- [Work item]: Working from the data below, write out exactly the lines from its first through the line that contains "- [ ] Hardware specifications listed", both ends included and pictures omitted.
Entries provided: Begin
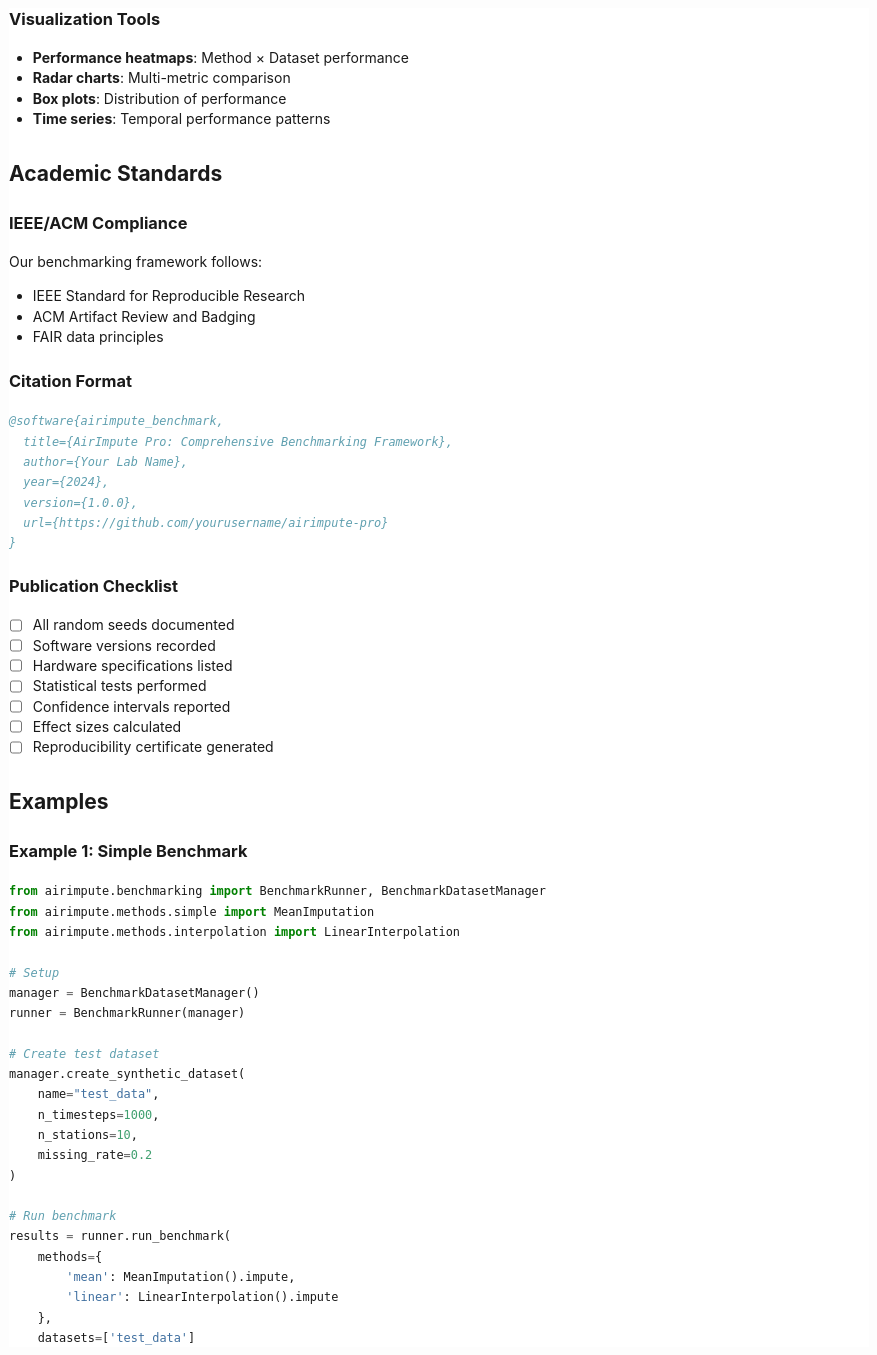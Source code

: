 ### Visualization Tools
- **Performance heatmaps**: Method × Dataset performance
- **Radar charts**: Multi-metric comparison
- **Box plots**: Distribution of performance
- **Time series**: Temporal performance patterns

## Academic Standards

### IEEE/ACM Compliance
Our benchmarking framework follows:
- IEEE Standard for Reproducible Research
- ACM Artifact Review and Badging
- FAIR data principles

### Citation Format
```bibtex
@software{airimpute_benchmark,
  title={AirImpute Pro: Comprehensive Benchmarking Framework},
  author={Your Lab Name},
  year={2024},
  version={1.0.0},
  url={https://github.com/yourusername/airimpute-pro}
}
```

### Publication Checklist
- [ ] All random seeds documented
- [ ] Software versions recorded
- [ ] Hardware specifications listed
- [ ] Statistical tests performed
- [ ] Confidence intervals reported
- [ ] Effect sizes calculated
- [ ] Reproducibility certificate generated

## Examples

### Example 1: Simple Benchmark
```python
from airimpute.benchmarking import BenchmarkRunner, BenchmarkDatasetManager
from airimpute.methods.simple import MeanImputation
from airimpute.methods.interpolation import LinearInterpolation

# Setup
manager = BenchmarkDatasetManager()
runner = BenchmarkRunner(manager)

# Create test dataset
manager.create_synthetic_dataset(
    name="test_data",
    n_timesteps=1000,
    n_stations=10,
    missing_rate=0.2
)

# Run benchmark
results = runner.run_benchmark(
    methods={
        'mean': MeanImputation().impute,
        'linear': LinearInterpolation().impute
    },
    datasets=['test_data']
```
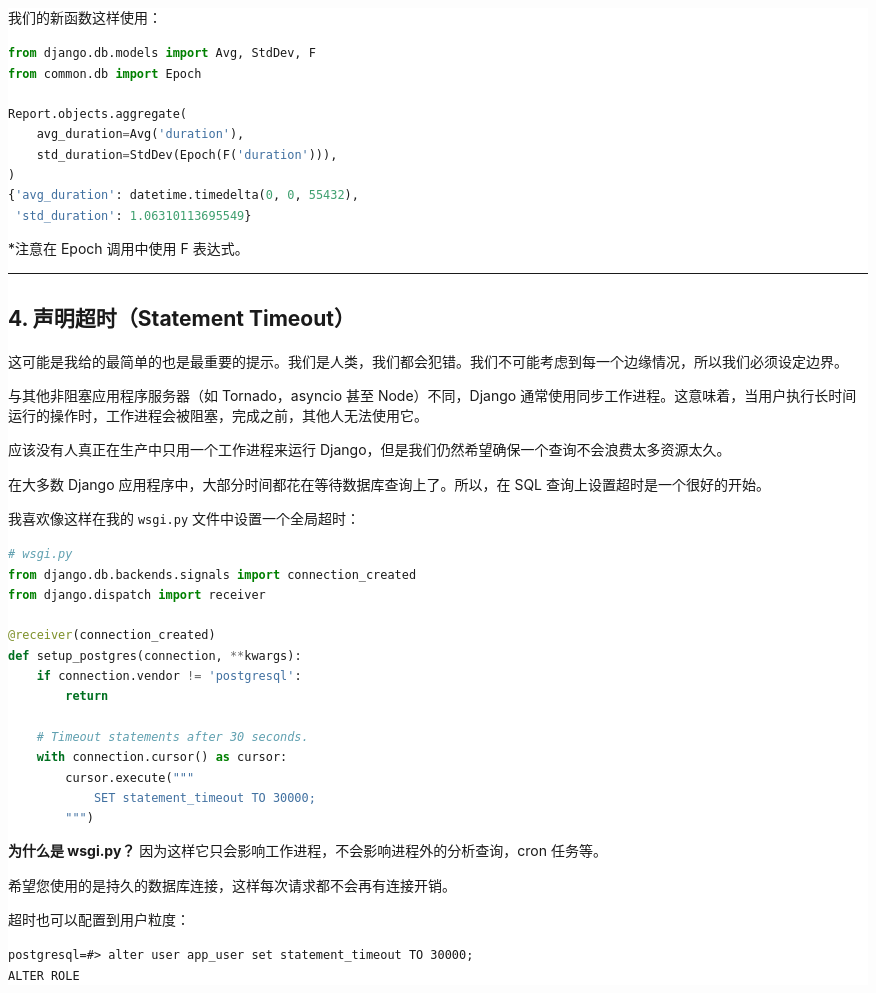 我们的新函数这样使用：

```python
from django.db.models import Avg, StdDev, F
from common.db import Epoch

Report.objects.aggregate(
    avg_duration=Avg('duration'), 
    std_duration=StdDev(Epoch(F('duration'))),
)
{'avg_duration': datetime.timedelta(0, 0, 55432),
 'std_duration': 1.06310113695549}
```

\*注意在 Epoch 调用中使用 F 表达式。

* * *

## 4. 声明超时（Statement Timeout）

这可能是我给的最简单的也是最重要的提示。我们是人类，我们都会犯错。我们不可能考虑到每一个边缘情况，所以我们必须设定边界。

与其他非阻塞应用程序服务器（如 Tornado，asyncio 甚至 Node）不同，Django 通常使用同步工作进程。这意味着，当用户执行长时间运行的操作时，工作进程会被阻塞，完成之前，其他人无法使用它。

应该没有人真正在生产中只用一个工作进程来运行 Django，但是我们仍然希望确保一个查询不会浪费太多资源太久。

在大多数 Django 应用程序中，大部分时间都花在等待数据库查询上了。所以，在 SQL 查询上设置超时是一个很好的开始。

我喜欢像这样在我的 `wsgi.py` 文件中设置一个全局超时：

```python
# wsgi.py
from django.db.backends.signals import connection_created
from django.dispatch import receiver

@receiver(connection_created)
def setup_postgres(connection, **kwargs):
    if connection.vendor != 'postgresql':
        return
    
    # Timeout statements after 30 seconds.
    with connection.cursor() as cursor:
        cursor.execute("""
            SET statement_timeout TO 30000;
        """)
```

**为什么是 wsgi.py？** 因为这样它只会影响工作进程，不会影响进程外的分析查询，cron 任务等。

希望您使用的是持久的数据库连接，这样每次请求都不会再有连接开销。

超时也可以配置到用户粒度：

```psql
postgresql=#> alter user app_user set statement_timeout TO 30000;
ALTER ROLE
```
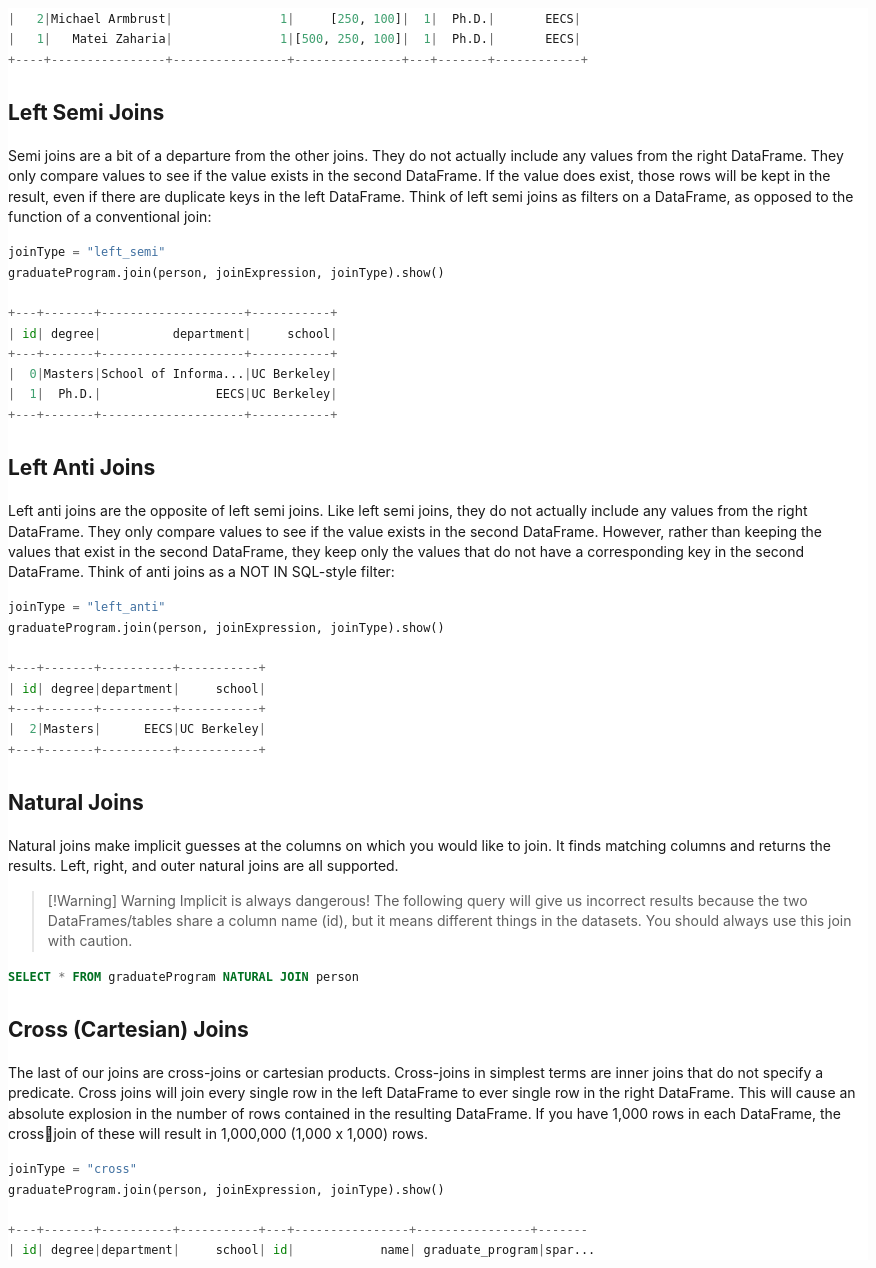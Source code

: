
 ```python
|   2|Michael Armbrust|               1|     [250, 100]|  1|  Ph.D.|       EECS|
|   1|   Matei Zaharia|               1|[500, 250, 100]|  1|  Ph.D.|       EECS|
+----+----------------+----------------+---------------+---+-------+------------+
```
## Left Semi Joins
Semi joins are a bit of a departure from the other joins. They do not actually include any values from the right DataFrame. They only compare values to see if the value exists in the second DataFrame. If the value does exist, those rows will be kept in the result, even if there are duplicate keys in the left DataFrame. Think of left semi joins as filters on a DataFrame, as opposed to the function of a conventional join:
```python
joinType = "left_semi" 
graduateProgram.join(person, joinExpression, joinType).show()

+---+-------+--------------------+-----------+ 
| id| degree|          department|     school| 
+---+-------+--------------------+-----------+ 
|  0|Masters|School of Informa...|UC Berkeley| 
|  1|  Ph.D.|                EECS|UC Berkeley|
+---+-------+--------------------+-----------+
```
## Left Anti Joins
Left anti joins are the opposite of left semi joins. Like left semi joins, they do not actually include any values from the right DataFrame. They only compare values to see if the value exists in the second DataFrame. However, rather than keeping the values that exist in the second DataFrame, they keep only the values that do not have a corresponding key in the second DataFrame. Think of anti joins as a NOT IN SQL-style filter:
```python
joinType = "left_anti" 
graduateProgram.join(person, joinExpression, joinType).show()

+---+-------+----------+-----------+ 
| id| degree|department|     school| 
+---+-------+----------+-----------+ 
|  2|Masters|      EECS|UC Berkeley| 
+---+-------+----------+-----------+
```
## Natural Joins
Natural joins make implicit guesses at the columns on which you would like to join. It finds matching columns and returns the results. Left, right, and outer natural joins are all supported.
> [!Warning] Warning
> Implicit is always dangerous! The following query will give us incorrect results because the two DataFrames/tables share a column name (id), but it means different things in the datasets. You should always use this join with caution.

```sql
SELECT * FROM graduateProgram NATURAL JOIN person
```
## Cross (Cartesian) Joins
The last of our joins are cross-joins or cartesian products. Cross-joins in simplest terms are inner joins that do not specify a predicate. Cross joins will join every single row in the left DataFrame to ever single row in the right DataFrame. This will cause an absolute explosion in the number of rows contained in the resulting DataFrame. If you have 1,000 rows in each DataFrame, the crossjoin of these will result in 1,000,000 (1,000 x 1,000) rows.
```python
joinType = "cross"
graduateProgram.join(person, joinExpression, joinType).show()

+---+-------+----------+-----------+---+----------------+----------------+------- 
| id| degree|department|     school| id|            name| graduate_program|spar...
```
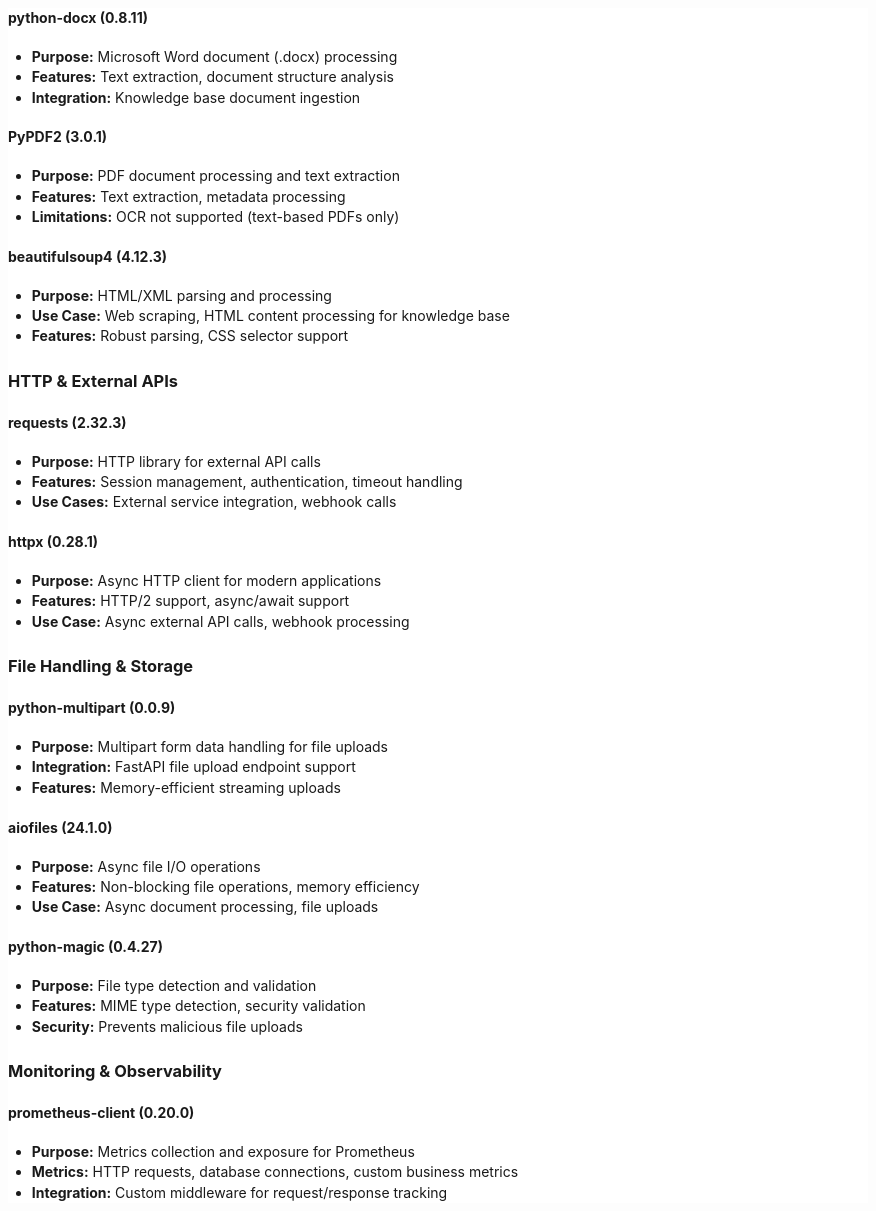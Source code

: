 #### python-docx (0.8.11)
- **Purpose:** Microsoft Word document (.docx) processing
- **Features:** Text extraction, document structure analysis
- **Integration:** Knowledge base document ingestion

#### PyPDF2 (3.0.1)
- **Purpose:** PDF document processing and text extraction
- **Features:** Text extraction, metadata processing
- **Limitations:** OCR not supported (text-based PDFs only)

#### beautifulsoup4 (4.12.3)
- **Purpose:** HTML/XML parsing and processing
- **Use Case:** Web scraping, HTML content processing for knowledge base
- **Features:** Robust parsing, CSS selector support

### HTTP & External APIs

#### requests (2.32.3)
- **Purpose:** HTTP library for external API calls
- **Features:** Session management, authentication, timeout handling
- **Use Cases:** External service integration, webhook calls

#### httpx (0.28.1)
- **Purpose:** Async HTTP client for modern applications
- **Features:** HTTP/2 support, async/await support
- **Use Case:** Async external API calls, webhook processing

### File Handling & Storage

#### python-multipart (0.0.9)
- **Purpose:** Multipart form data handling for file uploads
- **Integration:** FastAPI file upload endpoint support
- **Features:** Memory-efficient streaming uploads

#### aiofiles (24.1.0)
- **Purpose:** Async file I/O operations
- **Features:** Non-blocking file operations, memory efficiency
- **Use Case:** Async document processing, file uploads

#### python-magic (0.4.27)
- **Purpose:** File type detection and validation
- **Features:** MIME type detection, security validation
- **Security:** Prevents malicious file uploads

### Monitoring & Observability

#### prometheus-client (0.20.0)
- **Purpose:** Metrics collection and exposure for Prometheus
- **Metrics:** HTTP requests, database connections, custom business metrics
- **Integration:** Custom middleware for request/response tracking

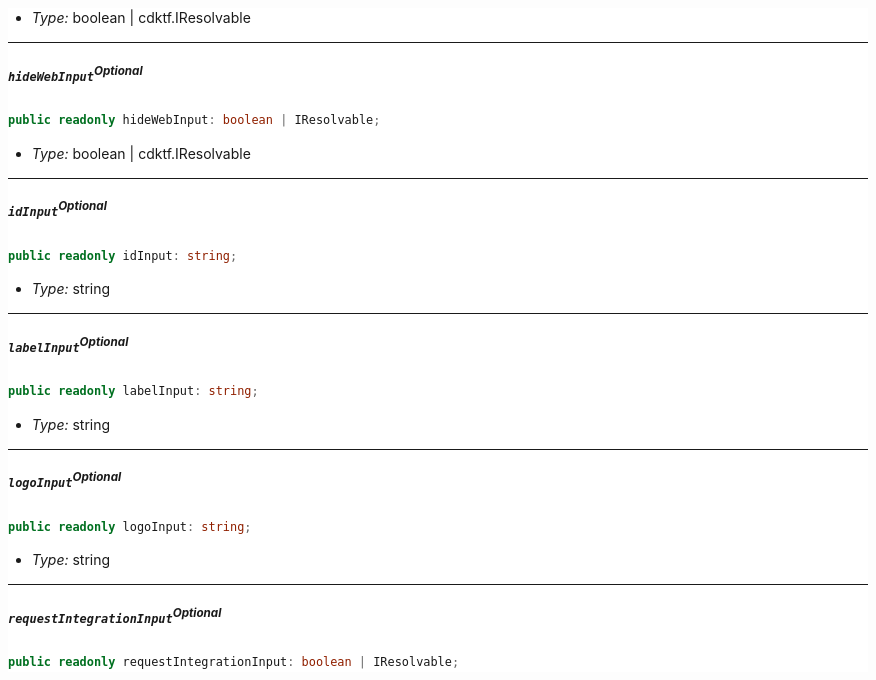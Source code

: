 - *Type:* boolean | cdktf.IResolvable

---

##### `hideWebInput`<sup>Optional</sup> <a name="hideWebInput" id="@cdktf/provider-okta.appBookmark.AppBookmark.property.hideWebInput"></a>

```typescript
public readonly hideWebInput: boolean | IResolvable;
```

- *Type:* boolean | cdktf.IResolvable

---

##### `idInput`<sup>Optional</sup> <a name="idInput" id="@cdktf/provider-okta.appBookmark.AppBookmark.property.idInput"></a>

```typescript
public readonly idInput: string;
```

- *Type:* string

---

##### `labelInput`<sup>Optional</sup> <a name="labelInput" id="@cdktf/provider-okta.appBookmark.AppBookmark.property.labelInput"></a>

```typescript
public readonly labelInput: string;
```

- *Type:* string

---

##### `logoInput`<sup>Optional</sup> <a name="logoInput" id="@cdktf/provider-okta.appBookmark.AppBookmark.property.logoInput"></a>

```typescript
public readonly logoInput: string;
```

- *Type:* string

---

##### `requestIntegrationInput`<sup>Optional</sup> <a name="requestIntegrationInput" id="@cdktf/provider-okta.appBookmark.AppBookmark.property.requestIntegrationInput"></a>

```typescript
public readonly requestIntegrationInput: boolean | IResolvable;
```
Entries provided: End
- [Answer to the exercise]:
Source code

: ### Visualization Tools
- **Performance heatmaps**: Method × Dataset performance
- **Radar charts**: Multi-metric comparison
- **Box plots**: Distribution of performance
- **Time series**: Temporal performance patterns

## Academic Standards

### IEEE/ACM Compliance
Our benchmarking framework follows:
- IEEE Standard for Reproducible Research
- ACM Artifact Review and Badging
- FAIR data principles

### Citation Format
```bibtex
@software{airimpute_benchmark,
  title={AirImpute Pro: Comprehensive Benchmarking Framework},
  author={Your Lab Name},
  year={2024},
  version={1.0.0},
  url={https://github.com/yourusername/airimpute-pro}
}
```

### Publication Checklist
- [ ] All random seeds documented
- [ ] Software versions recorded
- [ ] Hardware specifications listed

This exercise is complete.